Answering that question is hard. To investigate it, I ran a simple experiment on a representative national sample. I asked participants to choose between pairs of Republican presidential candidates. Half the participants were randomly assigned to see pictures of the two candidates when choosing; the other half were not (the images that were shown are found below). If Romney’s appealing looks are giving him an advantage, we would expect him to fare better when participants saw his picture. In particular, we might expect the pictures to advantage him over Gingrich, as Gingrich seems the most disadvantaged in the looks department.

Of course, this with-and-without-picture test only works if people are somewhat unfamiliar with either Romney or Gingrich. If participants already know what they look like, seeing their pictures is unlikely to alter their choices. Fortunately for this experiment, ignorance persists. Although pundits often assume that Gingrich is a well-known commodity, they forget how little the public knows. In the same poll, I asked two factual questions about the candidates. Despite being one of the most prominent house members in history, only about 70% knew that that Gingrich had served in the US House of Representatives and only about 20% knew that Gingrich had previously supported an individual mandate for universal healthcare.

Participants who answered both questions incorrectly (251 of 998) are probably less likely to know what Gingrich looks like, and so pictures might hold greater sway over participants’ decisions. As the figure below shows, this is precisely what I found. The bars in the figure show the percent choosing Romney over Gingrich. On the left, the figure shows no real change in Romney's percent among those who appear somewhat knowledgeable about Gingrich: 67% chose Romney without pictures and 65% did so with pictures, a difference of -2.0 percentage points. (The lack of a difference does not necessarily indicate that appearance has no effect on informed voters — these respondents may have long since internalized the candidates’ appearances into their evaluations.) Among those who are somewhat ignorant about Gingrich, however, the pictures appear to have a substantial effect: 67% choose Romney without pictures and 81% do so with pictures, a 14-percentage point boost for Romney (p = 0.04).

We expect this effect to be even larger among those who are ignorant about Gingrich and Romney. Indeed, it is. Among individuals who incorrectly answered both questions wrong about Romney and Gingrich, the pictures gave Romney a 23-percentage point advantage. Most people, however, answered the questions about Romney correctly, so there are few such folks and so the results are suggestive at best (p = 0.18).
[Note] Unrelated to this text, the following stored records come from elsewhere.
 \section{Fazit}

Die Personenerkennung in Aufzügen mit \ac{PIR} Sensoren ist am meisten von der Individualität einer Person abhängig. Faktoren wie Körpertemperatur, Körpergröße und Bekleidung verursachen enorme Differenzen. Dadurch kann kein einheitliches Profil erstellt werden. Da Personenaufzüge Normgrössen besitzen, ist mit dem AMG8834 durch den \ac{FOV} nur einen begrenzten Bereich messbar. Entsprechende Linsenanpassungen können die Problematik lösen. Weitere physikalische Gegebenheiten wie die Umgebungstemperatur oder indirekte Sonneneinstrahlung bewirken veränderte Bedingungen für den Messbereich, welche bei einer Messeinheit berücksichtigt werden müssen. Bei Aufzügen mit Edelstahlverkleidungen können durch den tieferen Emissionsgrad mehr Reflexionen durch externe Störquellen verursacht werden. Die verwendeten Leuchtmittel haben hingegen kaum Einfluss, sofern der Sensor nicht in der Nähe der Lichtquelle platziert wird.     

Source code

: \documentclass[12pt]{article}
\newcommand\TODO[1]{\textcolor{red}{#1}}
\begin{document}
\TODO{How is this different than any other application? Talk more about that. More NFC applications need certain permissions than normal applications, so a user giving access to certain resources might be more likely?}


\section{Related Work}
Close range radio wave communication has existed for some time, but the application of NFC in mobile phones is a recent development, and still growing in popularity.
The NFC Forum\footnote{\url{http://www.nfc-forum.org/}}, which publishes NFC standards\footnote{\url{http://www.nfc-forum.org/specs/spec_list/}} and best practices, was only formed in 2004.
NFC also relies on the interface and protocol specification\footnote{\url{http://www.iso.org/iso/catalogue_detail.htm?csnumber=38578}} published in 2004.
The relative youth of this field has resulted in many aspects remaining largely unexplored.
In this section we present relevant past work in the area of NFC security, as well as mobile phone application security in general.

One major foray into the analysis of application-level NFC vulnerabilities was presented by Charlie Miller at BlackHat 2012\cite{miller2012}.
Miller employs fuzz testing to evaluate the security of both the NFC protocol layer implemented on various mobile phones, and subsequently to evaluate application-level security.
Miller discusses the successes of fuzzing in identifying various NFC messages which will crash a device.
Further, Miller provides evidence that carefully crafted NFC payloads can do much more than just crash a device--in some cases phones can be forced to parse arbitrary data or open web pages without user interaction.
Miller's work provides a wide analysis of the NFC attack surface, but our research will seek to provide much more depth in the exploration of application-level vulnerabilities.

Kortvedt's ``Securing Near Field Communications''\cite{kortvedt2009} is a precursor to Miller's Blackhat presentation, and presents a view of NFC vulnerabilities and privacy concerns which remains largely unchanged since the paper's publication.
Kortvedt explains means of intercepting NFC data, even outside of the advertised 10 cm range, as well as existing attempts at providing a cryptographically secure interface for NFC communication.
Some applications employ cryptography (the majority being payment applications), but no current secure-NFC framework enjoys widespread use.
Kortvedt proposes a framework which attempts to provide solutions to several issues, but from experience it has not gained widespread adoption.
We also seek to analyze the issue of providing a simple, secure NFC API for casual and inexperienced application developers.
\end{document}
I also included two other pairings, Santorum versus Romney and Perry versus Gingrich, and found similar but, as expected, less pronounced advantages (that is, I found advantages for Romney and Perry). As before, these effects are concentrated among the less knowledgeable respondents.

What does this all mean? These results provide suggestive evidence that Romney's appearance gives him an edge over Gingrich. Although people generally favor better-looking candidates in the studies noted above — where looks are measured by naïve raters — we can't say in any one case that it's appealing looks rather than something else in the pictures. Seeing Gingrich's face, for instance, could remind people of who Gingrich is, which could activate distant and not so flattering memories about him (think Clinton impeachment or the Air Force One incident).

Besides this concern about design, we also don't know whether looks matter in primaries. In a paper I wrote with Chappell Lawson, we found that candidate appearance primarily influenced poorly informed voters in general elections (for governor and senate). In primaries, these individuals may stay home — only the relatively informed may cast ballots. On the other hand, voters in states outside of the first few primaries may see little media coverage of the candidates and so lack opportunities to learn. Especially this year, they also have to choose between many candidates and so the informational demands are higher. To the extent they remain ignorant, Romney may be advantaged by his appearance, as this simple experiment implies.